OGH5Ob65/06d27.6.2006

Der Oberste Gerichtshof hat durch den Senatspräsidenten des Obersten Gerichtshofs Dr. Floßmann als Vorsitzenden sowie die Hofräte des Obersten Gerichtshofs Dr. Hurch, Dr. Veith, Dr. Höllwerth und Dr. Grohmann als weitere Richter in der Rechtssache der klagenden Partei Thomas L*****, vertreten durch Dr. Walter Sarg, Rechtsanwalt in Innsbruck, gegen die beklagte Partei Werner L*****, vertreten durch Krall & Kühnl, Rechtsanwälte-Partner in Innsbruck, wegen Feststellung (Streitwert 8.640,12 Euro), über die Revision des Klägers gegen das Urteil des Landesgerichts Innsbruck als Berufungsgericht vom 25. November 2005, GZ 4 R 515/05x-15, womit das Urteil des Bezirksgerichts Hall in Tirol vom 26. August 2005, GZ 2 C 177/03g-11, bestätigt wurde, den Beschluss

gefasst:

 

Spruch:

Die Revision wird zurückgewiesen.

Der Kläger ist schuldig, dem Beklagten binnen 14 Tagen die mit 665,66 Euro (darin 110,94 Euro an Umsatzsteuer) bestimmten Kosten seiner Revisionsbeantwortung zu ersetzen.

Text

Begründung

Am 6. 11. 2001 verstarb Bebina L*****, Mutter des Klägers und Gattin des Beklagten, ohne Hinterlassung einer letztwilligen Verfügung. Auf Grund des Gesetzes sind nach Bebina L***** der beklagte Witwer, der am 1. 9. 1980 geborene Sohn Andreas G*****, die am 17. 2. 1985 geborene Evelyne L***** und der am 25. 5. 1987 geborene Kläger als Erben berufen.
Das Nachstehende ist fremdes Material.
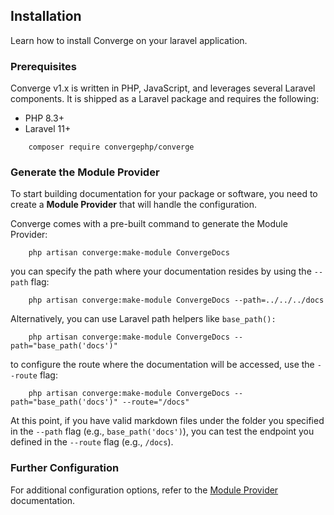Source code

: ## Installation

Learn how to install Converge on your laravel application.

### Prerequisites

Converge v1.x is written in PHP, JavaScript, and leverages several Laravel components. It is shipped as a Laravel package and requires the following:

- PHP 8.3+
- Laravel 11+

```shell
    composer require convergephp/converge
```
### Generate the Module Provider

To start building documentation for your package or software, you need to create a **Module Provider** that will handle the configuration.

Converge comes with a pre-built command to generate the Module Provider:

```shell
    php artisan converge:make-module ConvergeDocs
```

you can specify the path where your documentation resides by using the ``--path`` flag:

```shell
    php artisan converge:make-module ConvergeDocs --path=../../../docs
```

Alternatively, you can use Laravel path helpers like ``base_path():``

```shell
    php artisan converge:make-module ConvergeDocs --path="base_path('docs')"
```

to configure the route where the documentation will be accessed, use the ``--route`` flag:

```shell
    php artisan converge:make-module ConvergeDocs --path="base_path('docs')" --route="/docs"
``` 

At this point, if you have valid markdown files under the folder you specified in the ``--path`` flag (e.g., ``base_path('docs')``), you can test the endpoint you defined in the ``--route`` flag (e.g., ``/docs``).

### Further Configuration

For additional configuration options, refer to the [Module Provider](modules/module-provider) documentation.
Die Verstorbene und der Beklagte waren Eigentümer je eines halben Mindestanteils der Liegenschaft EZ ***** mit Ehegatten-Wohnungseigentum an der Wohnung W 7 und am PKW-Einstellplatz 7 des Hauses *****.

Zur Zeit des Todes der Bebina L***** war zwischen dieser und dem Beklagten zu 2 C 101/01b des Bezirksgerichts Hall in Tirol ein Scheidungsverfahren anhängig, das die Verstorbene eingeleitet hatte und welches infolge ihres Ablebens gemäß § 460 Z 8 ZPO in Ansehung der Hauptsache als erledigt anzusehen war; hinsichtlich der Prozesskosten führte eine Verlassenschaftskuratorin dieses Verfahren fort und erlangte einen Kostenzuspruch, dem die Erkenntnis zugrunde lag, die Ehe wäre aus dem überwiegenden Verschulden des Beklagten zu scheiden gewesen.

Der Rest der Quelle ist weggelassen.